Netralpos.com. Lhokseumawe – Pemerintah Kota Lhokseumawe melalui Dinas Perindustrian, Perdagangan, Koperasi dan UKM (Disperindagkop UKM) kembali menggelar pasar murah untuk membantu masyarakat memperoleh kebutuhan pokok dengan harga terjangkau sekaligus mendukung pengendalian inflasi dan stabilitas harga pangan.
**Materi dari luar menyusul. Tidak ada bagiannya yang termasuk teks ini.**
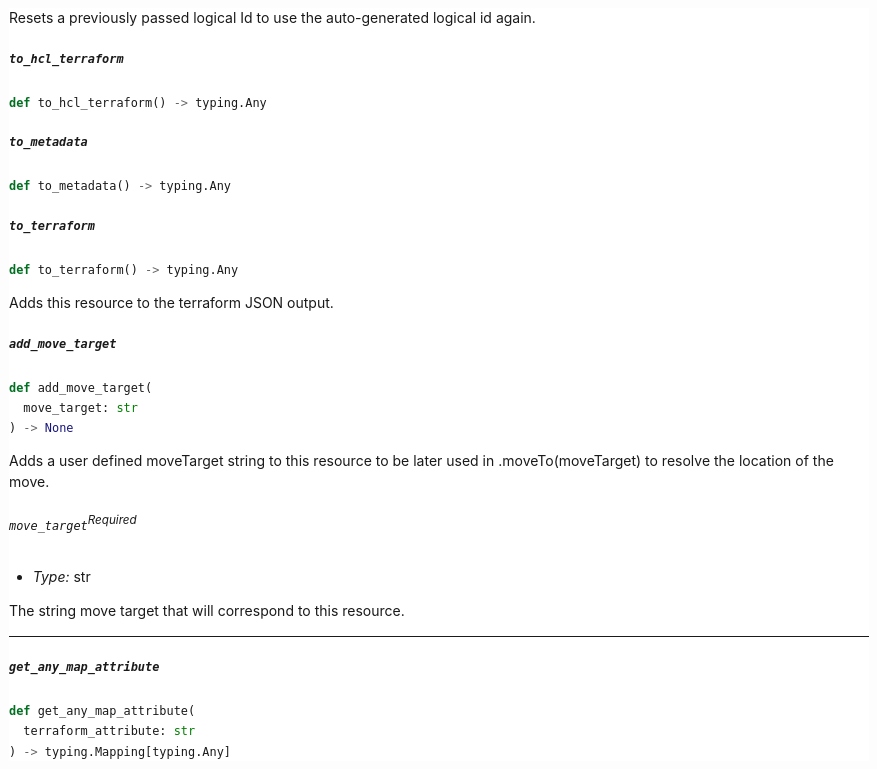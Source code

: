 Resets a previously passed logical Id to use the auto-generated logical id again.

##### `to_hcl_terraform` <a name="to_hcl_terraform" id="@cdktf/provider-cloudflare.waitingRoomEvent.WaitingRoomEvent.toHclTerraform"></a>

```python
def to_hcl_terraform() -> typing.Any
```

##### `to_metadata` <a name="to_metadata" id="@cdktf/provider-cloudflare.waitingRoomEvent.WaitingRoomEvent.toMetadata"></a>

```python
def to_metadata() -> typing.Any
```

##### `to_terraform` <a name="to_terraform" id="@cdktf/provider-cloudflare.waitingRoomEvent.WaitingRoomEvent.toTerraform"></a>

```python
def to_terraform() -> typing.Any
```

Adds this resource to the terraform JSON output.

##### `add_move_target` <a name="add_move_target" id="@cdktf/provider-cloudflare.waitingRoomEvent.WaitingRoomEvent.addMoveTarget"></a>

```python
def add_move_target(
  move_target: str
) -> None
```

Adds a user defined moveTarget string to this resource to be later used in .moveTo(moveTarget) to resolve the location of the move.

###### `move_target`<sup>Required</sup> <a name="move_target" id="@cdktf/provider-cloudflare.waitingRoomEvent.WaitingRoomEvent.addMoveTarget.parameter.moveTarget"></a>

- *Type:* str

The string move target that will correspond to this resource.

---

##### `get_any_map_attribute` <a name="get_any_map_attribute" id="@cdktf/provider-cloudflare.waitingRoomEvent.WaitingRoomEvent.getAnyMapAttribute"></a>

```python
def get_any_map_attribute(
  terraform_attribute: str
) -> typing.Mapping[typing.Any]
```
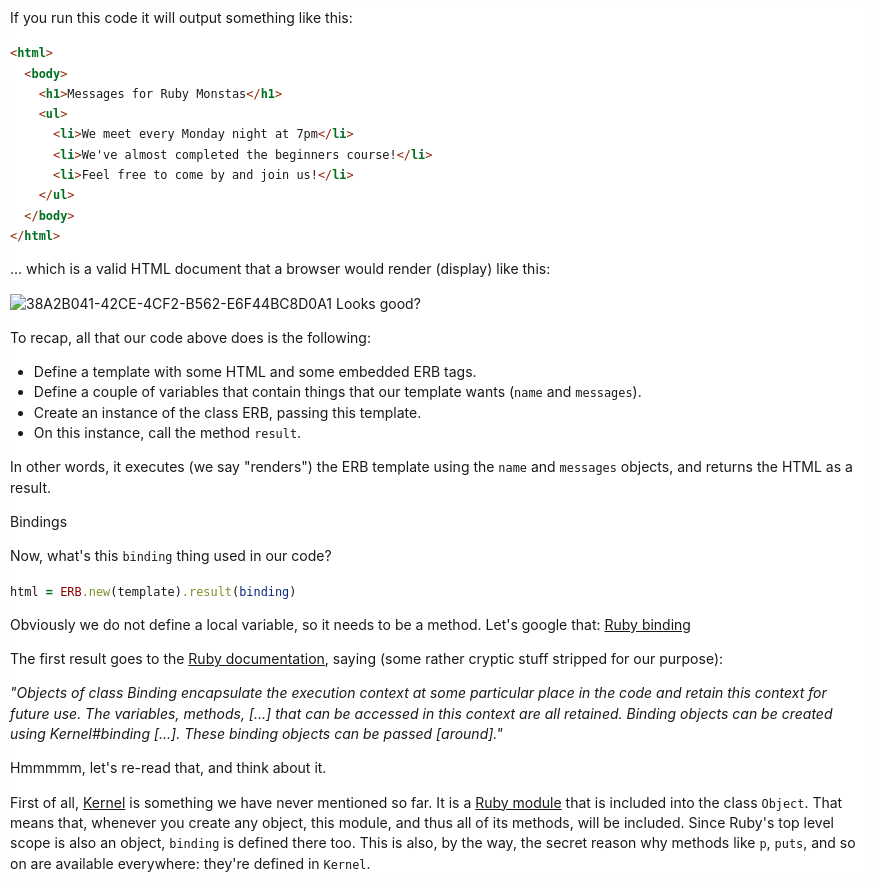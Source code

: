 If you run this code it will output something like this:

```html
<html>
  <body>
    <h1>Messages for Ruby Monstas</h1>
    <ul>
      <li>We meet every Monday night at 7pm</li>
      <li>We've almost completed the beginners course!</li>
      <li>Feel free to come by and join us!</li>
    </ul>
  </body>
</html>
```

... which is a valid HTML document that a browser would render (display) like
this:

![38A2B041-42CE-4CF2-B562-E6F44BC8D0A1](/var/folders/2k/q63b1kcj38j4cfrl_fjx6z1c0000gn/T/net.shinyfrog.bear/BearTemp.3IK7Ul/38A2B041-42CE-4CF2-B562-E6F44BC8D0A1.png)
Looks good?

To recap, all that our code above does is the following:

- Define a template with some HTML and some embedded ERB tags.
- Define a couple of variables that contain things that our template wants (`name` and `messages`).
- Create an instance of the class ERB, passing this template.
- On this instance, call the method `result`.

In other words, it executes (we say "renders") the ERB template using the
`name` and `messages` objects, and returns the HTML as a result.

 Bindings

Now, what's this `binding` thing used in our code?

```ruby
html = ERB.new(template).result(binding)
```

Obviously we do not define a local variable, so it needs to be a method. Let's
google that: <a href="http://www.google.com/?q=Ruby+binding">Ruby binding</a>

The first result goes to the <a href="http://ruby-doc.org/core-2.2.0/Binding.html">Ruby documentation</a>,
saying (some rather cryptic stuff stripped for our purpose):

*"Objects of class Binding encapsulate the execution context at some particular
place in the code and retain this context for future use. The variables,
methods, [...] that can be accessed in this context are all retained. Binding
objects can be created using Kernel#binding [...]. These binding objects can be
passed [around]."*

Hmmmmm, let's re-read that, and think about it.

First of all, <a href="http://ruby-doc.org/core-2.2.2/Kernel.html">Kernel</a>
is something we have never mentioned so far. It is a
<a href="http://ruby-for-beginners.rubymonstas.org/bonus_2/modules">Ruby module</a>
that is included into the class `Object`. That means that, whenever you create
any object, this module, and thus all of its methods, will be included.  Since
Ruby's top level scope is also an object, `binding` is defined there too. This
is also, by the way, the secret reason why methods like `p`, `puts`, and so
on are available everywhere: they're defined in `Kernel`.
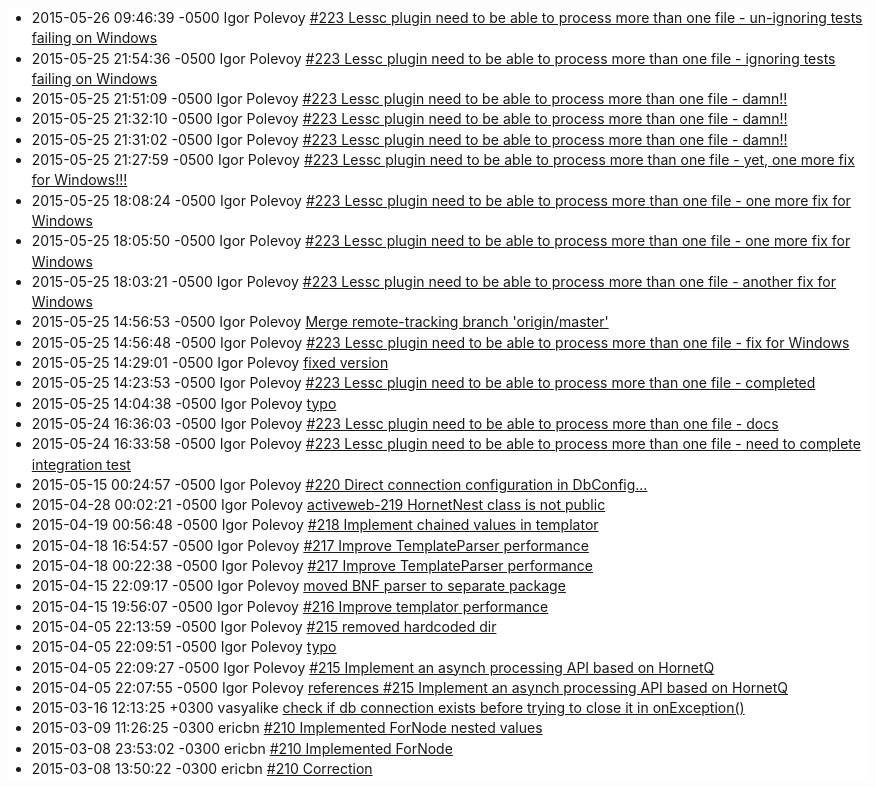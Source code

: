 * 2015-05-26 09:46:39 -0500 Igor Polevoy [#223 Lessc plugin need to be able to process more than one file -  un-ignoring  tests failing on Windows](https://github.com/javalite/activejdbc/commit/6a542b8)
* 2015-05-25 21:54:36 -0500 Igor Polevoy [#223 Lessc plugin need to be able to process more than one file -  ignoring  tests failing on Windows](https://github.com/javalite/activejdbc/commit/8ce98e6)
* 2015-05-25 21:51:09 -0500 Igor Polevoy [#223 Lessc plugin need to be able to process more than one file -  damn!!](https://github.com/javalite/activejdbc/commit/457b323)
* 2015-05-25 21:32:10 -0500 Igor Polevoy [#223 Lessc plugin need to be able to process more than one file -  damn!!](https://github.com/javalite/activejdbc/commit/1c9a27a)
* 2015-05-25 21:31:02 -0500 Igor Polevoy [#223 Lessc plugin need to be able to process more than one file -  damn!!](https://github.com/javalite/activejdbc/commit/483b4d1)
* 2015-05-25 21:27:59 -0500 Igor Polevoy [#223 Lessc plugin need to be able to process more than one file -  yet, one more fix for Windows!!!](https://github.com/javalite/activejdbc/commit/4ede056)
* 2015-05-25 18:08:24 -0500 Igor Polevoy [#223 Lessc plugin need to be able to process more than one file - one more fix for Windows](https://github.com/javalite/activejdbc/commit/6c895e7)
* 2015-05-25 18:05:50 -0500 Igor Polevoy [#223 Lessc plugin need to be able to process more than one file - one more fix for Windows](https://github.com/javalite/activejdbc/commit/8858943)
* 2015-05-25 18:03:21 -0500 Igor Polevoy [#223 Lessc plugin need to be able to process more than one file - another fix for Windows](https://github.com/javalite/activejdbc/commit/9191ccd)
* 2015-05-25 14:56:53 -0500 Igor Polevoy [Merge remote-tracking branch 'origin/master'](https://github.com/javalite/activejdbc/commit/fb537cf)
* 2015-05-25 14:56:48 -0500 Igor Polevoy [#223 Lessc plugin need to be able to process more than one file - fix for Windows](https://github.com/javalite/activejdbc/commit/575ff6c)
* 2015-05-25 14:29:01 -0500 Igor Polevoy [fixed version](https://github.com/javalite/activejdbc/commit/7429a21)
* 2015-05-25 14:23:53 -0500 Igor Polevoy [#223 Lessc plugin need to be able to process more than one file - completed](https://github.com/javalite/activejdbc/commit/91fd6ca)
* 2015-05-25 14:04:38 -0500 Igor Polevoy [typo](https://github.com/javalite/activejdbc/commit/6b8f281)
* 2015-05-24 16:36:03 -0500 Igor Polevoy [#223 Lessc plugin need to be able to process more than one file - docs](https://github.com/javalite/activejdbc/commit/5aea978)
* 2015-05-24 16:33:58 -0500 Igor Polevoy [#223 Lessc plugin need to be able to process more than one file - need to complete integration test](https://github.com/javalite/activejdbc/commit/12acfa6)
* 2015-05-15 00:24:57 -0500 Igor Polevoy [#220 Direct connection configuration in DbConfig...](https://github.com/javalite/activejdbc/commit/57612cc)
* 2015-04-28 00:02:21 -0500 Igor Polevoy [activeweb-219 HornetNest class  is not public](https://github.com/javalite/activejdbc/commit/7abc7bc)
* 2015-04-19 00:56:48 -0500 Igor Polevoy [#218 Implement chained values in templator](https://github.com/javalite/activejdbc/commit/5204635)
* 2015-04-18 16:54:57 -0500 Igor Polevoy [#217 Improve TemplateParser performance](https://github.com/javalite/activejdbc/commit/af87461)
* 2015-04-18 00:22:38 -0500 Igor Polevoy [#217 Improve TemplateParser performance](https://github.com/javalite/activejdbc/commit/e1ccbce)
* 2015-04-15 22:09:17 -0500 Igor Polevoy [moved BNF parser to separate package](https://github.com/javalite/activejdbc/commit/0f38f21)
* 2015-04-15 19:56:07 -0500 Igor Polevoy [#216 Improve templator performance](https://github.com/javalite/activejdbc/commit/aa33223)
* 2015-04-05 22:13:59 -0500 Igor Polevoy [#215 removed hardcoded dir](https://github.com/javalite/activejdbc/commit/d3a93f3)
* 2015-04-05 22:09:51 -0500 Igor Polevoy [typo](https://github.com/javalite/activejdbc/commit/9a332b7)
* 2015-04-05 22:09:27 -0500 Igor Polevoy [#215 Implement an asynch processing API based on HornetQ](https://github.com/javalite/activejdbc/commit/be132af)
* 2015-04-05 22:07:55 -0500 Igor Polevoy [references #215 Implement an asynch processing API based on HornetQ](https://github.com/javalite/activejdbc/commit/6104022)
* 2015-03-16 12:13:25 +0300 vasyalike [check if db connection exists before trying to close it in onException()](https://github.com/javalite/activejdbc/commit/8086a07)
* 2015-03-09 11:26:25 -0300 ericbn [#210 Implemented ForNode nested values](https://github.com/javalite/activejdbc/commit/3b87d1b)
* 2015-03-08 23:53:02 -0300 ericbn [#210 Implemented ForNode](https://github.com/javalite/activejdbc/commit/56197d2)
* 2015-03-08 13:50:22 -0300 ericbn [#210 Correction](https://github.com/javalite/activejdbc/commit/7236648)
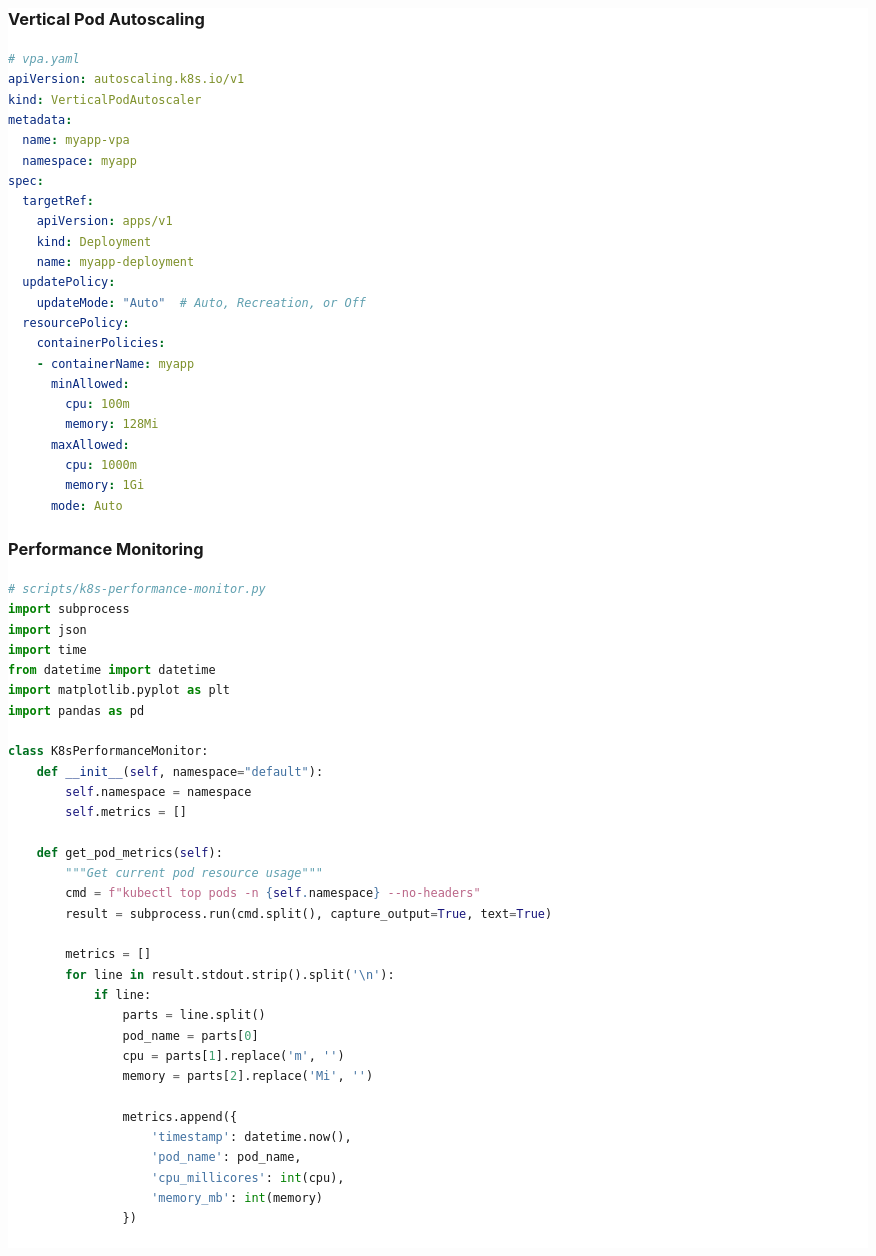 ### Vertical Pod Autoscaling

```yaml
# vpa.yaml
apiVersion: autoscaling.k8s.io/v1
kind: VerticalPodAutoscaler
metadata:
  name: myapp-vpa
  namespace: myapp
spec:
  targetRef:
    apiVersion: apps/v1
    kind: Deployment
    name: myapp-deployment
  updatePolicy:
    updateMode: "Auto"  # Auto, Recreation, or Off
  resourcePolicy:
    containerPolicies:
    - containerName: myapp
      minAllowed:
        cpu: 100m
        memory: 128Mi
      maxAllowed:
        cpu: 1000m
        memory: 1Gi
      mode: Auto
```

### Performance Monitoring

```python
# scripts/k8s-performance-monitor.py
import subprocess
import json
import time
from datetime import datetime
import matplotlib.pyplot as plt
import pandas as pd

class K8sPerformanceMonitor:
    def __init__(self, namespace="default"):
        self.namespace = namespace
        self.metrics = []
    
    def get_pod_metrics(self):
        """Get current pod resource usage"""
        cmd = f"kubectl top pods -n {self.namespace} --no-headers"
        result = subprocess.run(cmd.split(), capture_output=True, text=True)
        
        metrics = []
        for line in result.stdout.strip().split('\n'):
            if line:
                parts = line.split()
                pod_name = parts[0]
                cpu = parts[1].replace('m', '')
                memory = parts[2].replace('Mi', '')
                
                metrics.append({
                    'timestamp': datetime.now(),
                    'pod_name': pod_name,
                    'cpu_millicores': int(cpu),
                    'memory_mb': int(memory)
                })
        
```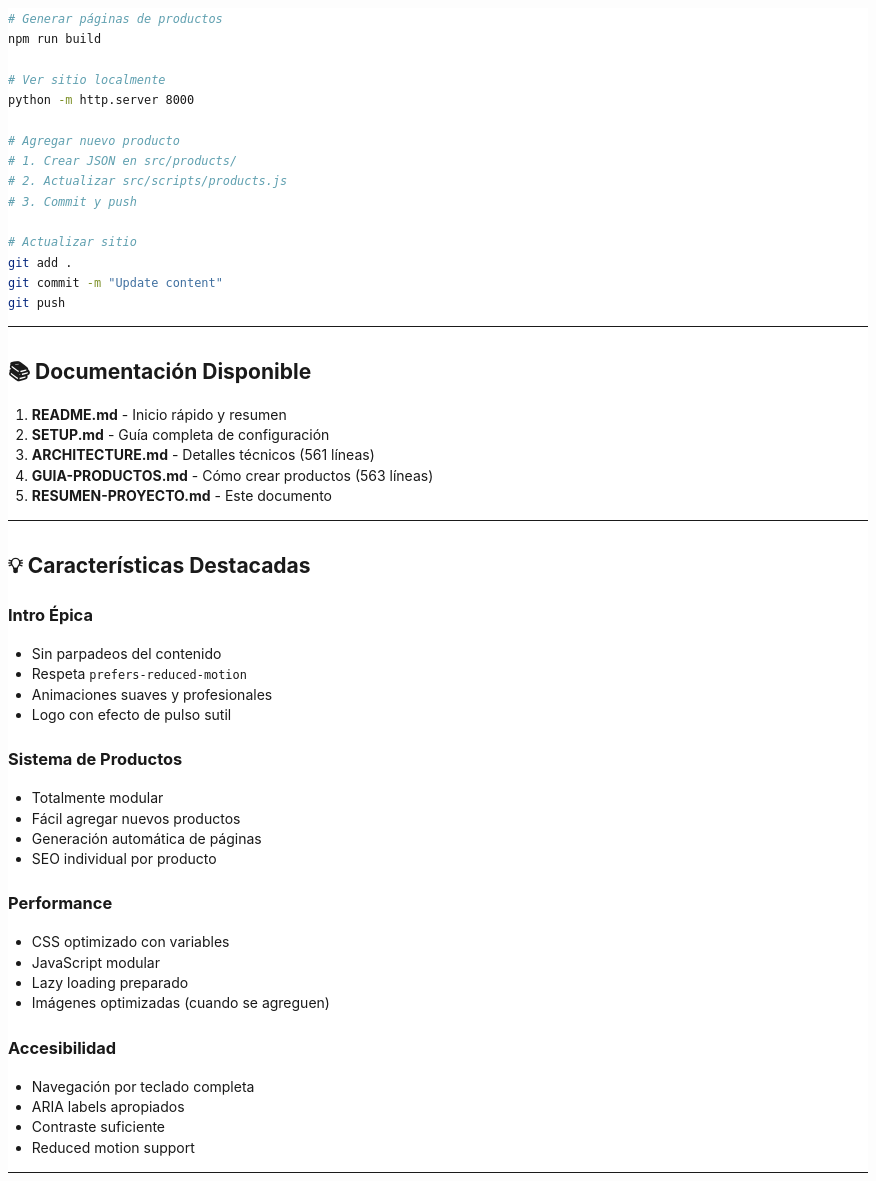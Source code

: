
 ```bash
# Generar páginas de productos
npm run build

# Ver sitio localmente
python -m http.server 8000

# Agregar nuevo producto
# 1. Crear JSON en src/products/
# 2. Actualizar src/scripts/products.js
# 3. Commit y push

# Actualizar sitio
git add .
git commit -m "Update content"
git push
```

---

## 📚 Documentación Disponible

1. **README.md** - Inicio rápido y resumen
2. **SETUP.md** - Guía completa de configuración
3. **ARCHITECTURE.md** - Detalles técnicos (561 líneas)
4. **GUIA-PRODUCTOS.md** - Cómo crear productos (563 líneas)
5. **RESUMEN-PROYECTO.md** - Este documento

---

## 💡 Características Destacadas

### Intro Épica
- Sin parpadeos del contenido
- Respeta `prefers-reduced-motion`
- Animaciones suaves y profesionales
- Logo con efecto de pulso sutil

### Sistema de Productos
- Totalmente modular
- Fácil agregar nuevos productos
- Generación automática de páginas
- SEO individual por producto

### Performance
- CSS optimizado con variables
- JavaScript modular
- Lazy loading preparado
- Imágenes optimizadas (cuando se agreguen)

### Accesibilidad
- Navegación por teclado completa
- ARIA labels apropiados
- Contraste suficiente
- Reduced motion support

---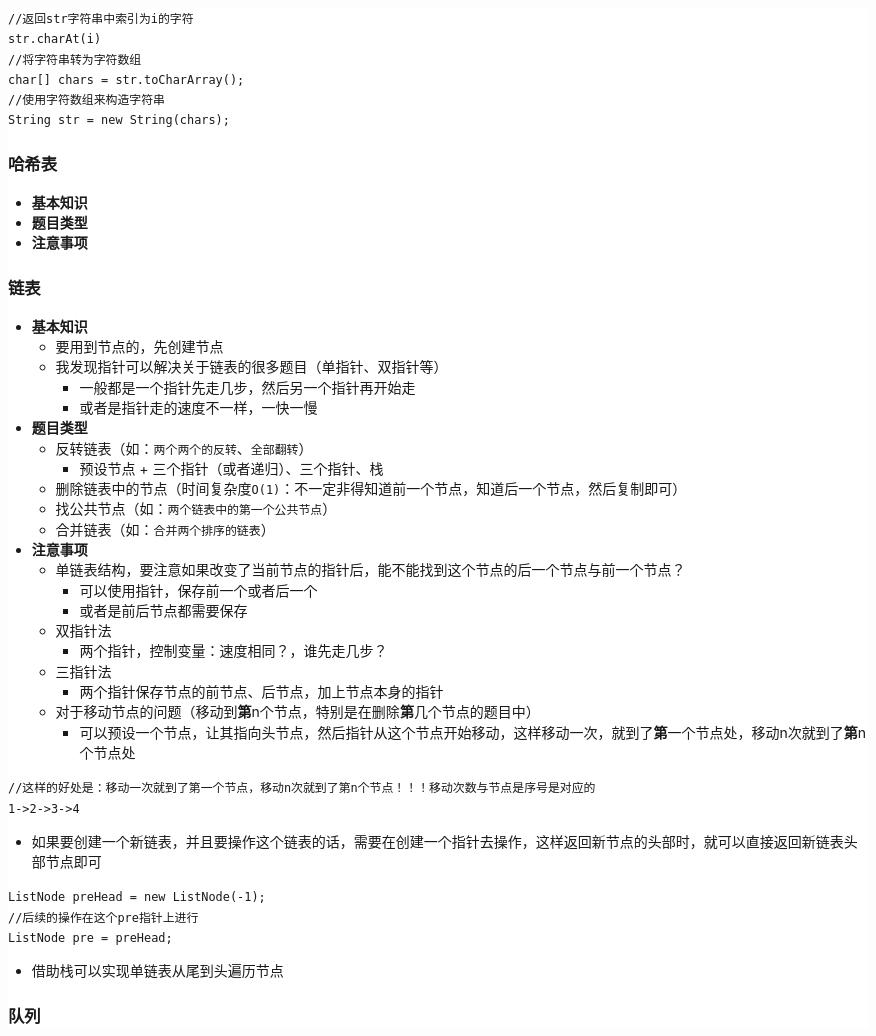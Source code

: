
 ```
//返回str字符串中索引为i的字符
str.charAt(i)
//将字符串转为字符数组
char[] chars = str.toCharArray();
//使用字符数组来构造字符串
String str = new String(chars);
```

### 哈希表

- **基本知识**
- **题目类型**
- **注意事项**

### 链表

- **基本知识**
  - 要用到节点的，先创建节点
  - 我发现指针可以解决关于链表的很多题目（单指针、双指针等）
    - 一般都是一个指针先走几步，然后另一个指针再开始走
    - 或者是指针走的速度不一样，一快一慢
- **题目类型**
  - 反转链表（如：`两个两个的反转`、`全部翻转`）
    - 预设节点 + 三个指针（或者递归）、三个指针、栈
  - 删除链表中的节点（时间复杂度`O(1)`：不一定非得知道前一个节点，知道后一个节点，然后复制即可）
  - 找公共节点（如：`两个链表中的第一个公共节点`）
  - 合并链表（如：`合并两个排序的链表`）
- **注意事项**
  - 单链表结构，要注意如果改变了当前节点的指针后，能不能找到这个节点的后一个节点与前一个节点？
    - 可以使用指针，保存前一个或者后一个
    - 或者是前后节点都需要保存
  - 双指针法
    - 两个指针，控制变量：速度相同？，谁先走几步？
  - 三指针法
    - 两个指针保存节点的前节点、后节点，加上节点本身的指针
  - 对于移动节点的问题（移动到**第**n个节点，特别是在删除**第**几个节点的题目中）
    - 可以预设一个节点，让其指向头节点，然后指针从这个节点开始移动，这样移动一次，就到了**第**一个节点处，移动n次就到了**第**n个节点处

```
//这样的好处是：移动一次就到了第一个节点，移动n次就到了第n个节点！！！移动次数与节点是序号是对应的
1->2->3->4
```

- 如果要创建一个新链表，并且要操作这个链表的话，需要在创建一个指针去操作，这样返回新节点的头部时，就可以直接返回新链表头部节点即可

```
ListNode preHead = new ListNode(-1);
//后续的操作在这个pre指针上进行
ListNode pre = preHead;
```

- 借助栈可以实现单链表从尾到头遍历节点

### 队列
Pasar murah dijadwalkan berlangsung pada Jumat, 14 Agustus 2026, di Halaman Terminal Tipe A, Gampong Meunasah Mee, Kecamatan Muara Dua, Kota Lhokseumawe. Kegiatan dimulai pukul 09.00 WIB hingga selesai.
Berdasarkan informasi resmi kegiatan, sejumlah kebutuhan pokok disediakan dengan harga khusus. Beras premium kemasan 10 kilogram dijual seharga Rp135.000, gula pasir 2 kilogram Rp32.000, minyak goreng 2 liter Rp40.000, dan telur ayam satu papan Rp42.000.
Plt. Kepala Dinas Perindustrian, Perdagangan, Koperasi dan UKM Kota Lhokseumawe, Nelvia Surimeina, SE, mengatakan kegiatan pasar murah diharapkan dapat membantu masyarakat memenuhi kebutuhan pokok dengan harga yang lebih terjangkau.
“Kegiatan ini merupakan salah satu upaya pemerintah dalam membantu masyarakat mendapatkan kebutuhan pokok dengan harga yang terjangkau, sekaligus menjaga stabilitas harga dan mendukung pengendalian inflasi,” ujar Nelvia.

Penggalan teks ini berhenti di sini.